Мамаево побоище. Русь против Орды - Корчевский Юрий Григорьевич - Страница 12
- Предыдущая
- 12/48
- Следующая
Поднялся к себе, оделся, как боярину подобает: рубаха шёлковая, такие же порты. Ремнём опоясался с двумя ножами — боевым и обеденным, маленьким. Саблю не взял — не на войну идёт или в поход. Невместно в городе, ко князю едучи, с саблей ходить. Сверху ферязь лёгкую надел, бирюзового цвета, из сукна заморского. Натянул сапожки кожаные, короткие. Не зима, чай, во дворе, так чего потеть зря? Тело дышать должно, и ничего не должно стеснять движений. Ведь он — воин в первую голову! Ему всегда смешно было, когда видел бояр московских. Все толстые да в шубах тяжёлых. Это летом-то!
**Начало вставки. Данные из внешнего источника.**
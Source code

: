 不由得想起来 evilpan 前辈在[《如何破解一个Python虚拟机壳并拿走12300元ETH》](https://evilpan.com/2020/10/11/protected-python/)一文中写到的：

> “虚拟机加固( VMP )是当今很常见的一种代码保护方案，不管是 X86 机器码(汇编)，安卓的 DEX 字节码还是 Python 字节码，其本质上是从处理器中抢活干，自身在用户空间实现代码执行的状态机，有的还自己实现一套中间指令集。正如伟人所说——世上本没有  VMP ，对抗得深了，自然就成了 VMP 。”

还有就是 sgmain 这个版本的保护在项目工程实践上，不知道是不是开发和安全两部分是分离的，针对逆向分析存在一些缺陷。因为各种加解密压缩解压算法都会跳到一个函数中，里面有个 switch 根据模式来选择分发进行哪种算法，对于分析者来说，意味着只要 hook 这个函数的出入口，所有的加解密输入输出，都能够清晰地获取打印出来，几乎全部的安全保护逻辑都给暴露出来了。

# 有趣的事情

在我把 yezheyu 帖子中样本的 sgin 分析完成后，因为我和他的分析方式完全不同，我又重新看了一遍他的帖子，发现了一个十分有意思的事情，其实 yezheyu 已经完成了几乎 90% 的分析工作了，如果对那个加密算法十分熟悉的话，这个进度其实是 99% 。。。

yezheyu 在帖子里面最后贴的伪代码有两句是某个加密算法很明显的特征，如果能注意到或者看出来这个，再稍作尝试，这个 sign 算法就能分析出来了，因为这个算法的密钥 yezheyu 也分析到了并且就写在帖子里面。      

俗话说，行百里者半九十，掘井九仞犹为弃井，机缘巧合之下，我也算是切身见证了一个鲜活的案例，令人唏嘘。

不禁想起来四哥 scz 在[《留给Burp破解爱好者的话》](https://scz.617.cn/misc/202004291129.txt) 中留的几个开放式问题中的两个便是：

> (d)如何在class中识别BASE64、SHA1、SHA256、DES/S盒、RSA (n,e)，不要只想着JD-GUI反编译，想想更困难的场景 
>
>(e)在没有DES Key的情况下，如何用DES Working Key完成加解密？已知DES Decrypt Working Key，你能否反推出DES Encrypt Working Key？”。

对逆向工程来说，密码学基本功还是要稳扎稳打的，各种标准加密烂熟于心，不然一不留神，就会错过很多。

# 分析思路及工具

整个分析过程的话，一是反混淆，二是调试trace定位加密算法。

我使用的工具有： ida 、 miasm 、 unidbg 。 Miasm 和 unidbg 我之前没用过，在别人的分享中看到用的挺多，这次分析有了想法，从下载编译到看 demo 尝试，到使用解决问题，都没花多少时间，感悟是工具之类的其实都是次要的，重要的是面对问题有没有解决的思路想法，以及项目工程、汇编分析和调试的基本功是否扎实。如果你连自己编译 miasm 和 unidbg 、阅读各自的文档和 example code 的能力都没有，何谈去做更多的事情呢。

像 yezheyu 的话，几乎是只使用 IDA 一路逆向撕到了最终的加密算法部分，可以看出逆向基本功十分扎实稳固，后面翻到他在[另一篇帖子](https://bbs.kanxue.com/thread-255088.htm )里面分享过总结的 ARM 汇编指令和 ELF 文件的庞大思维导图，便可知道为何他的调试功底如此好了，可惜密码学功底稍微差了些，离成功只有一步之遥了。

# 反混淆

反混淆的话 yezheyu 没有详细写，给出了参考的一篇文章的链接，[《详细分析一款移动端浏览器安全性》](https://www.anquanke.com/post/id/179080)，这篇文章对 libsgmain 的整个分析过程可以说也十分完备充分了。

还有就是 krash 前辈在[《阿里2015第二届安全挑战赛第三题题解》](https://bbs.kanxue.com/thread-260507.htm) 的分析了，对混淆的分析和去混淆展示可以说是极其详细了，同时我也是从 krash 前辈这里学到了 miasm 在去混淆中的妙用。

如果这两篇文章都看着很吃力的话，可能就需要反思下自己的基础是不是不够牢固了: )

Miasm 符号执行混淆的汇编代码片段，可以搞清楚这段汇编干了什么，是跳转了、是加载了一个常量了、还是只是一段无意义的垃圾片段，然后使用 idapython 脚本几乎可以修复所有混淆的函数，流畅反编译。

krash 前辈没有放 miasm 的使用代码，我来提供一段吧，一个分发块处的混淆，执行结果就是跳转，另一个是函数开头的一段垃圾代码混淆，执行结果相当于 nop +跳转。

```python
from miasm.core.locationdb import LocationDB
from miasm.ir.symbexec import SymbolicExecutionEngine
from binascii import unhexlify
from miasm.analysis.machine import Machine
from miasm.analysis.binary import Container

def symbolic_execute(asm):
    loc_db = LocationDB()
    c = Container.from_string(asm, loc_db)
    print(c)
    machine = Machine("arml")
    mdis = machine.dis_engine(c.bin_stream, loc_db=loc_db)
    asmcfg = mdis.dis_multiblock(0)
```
Рожи красные, потом обливаются. А по-другому нельзя — не по чину будет, лицо потеряют. Вот уж чего не хотел Михаил, так летом сидеть в палатах да в шубе. Предки правильно говорили: держи ноги в тепле, а голову — в холоде. Как можно думать, если на голове тяжёлая шапка горлатная? И мысли лезут только о квасе холодном, ядрёном.
Михаил вышел во двор, взлетел в седло каурого рысака, заботливо выведенного из конюшни Никифором. У ворот со двора уже стояли двое из его ратников, держа под уздцы лошадей. Выезжать из ворот верхами дозволялось лишь боярам да князю. Честно говоря, Михаил и пешком до княжеского терема прошёлся бы — рядом ведь совсем. Однако не положено, не поймут люди. Боярин — и пешком, да ещё без свиты!
Не спеша он доехал до двора княжеского, спрыгнул с коня, завёл в уже распахнутые ворота. Поводья с поклоном принял княжеский слуга. Воевода — первое лицо после князя!
Михаил привычно поднялся по ступенькам. Дворня уже и двери распахнула приветливо, ко князю в трапезную провели.
Владимир Андреевич один сидел за столом, перед ним — кувшин с вином фряжским — это Михаил по запаху понял. Рейнское вино кислятиной пахло, испанского здесь не найти, а местное, яблочное, запах другой имеет, тяжеловатый.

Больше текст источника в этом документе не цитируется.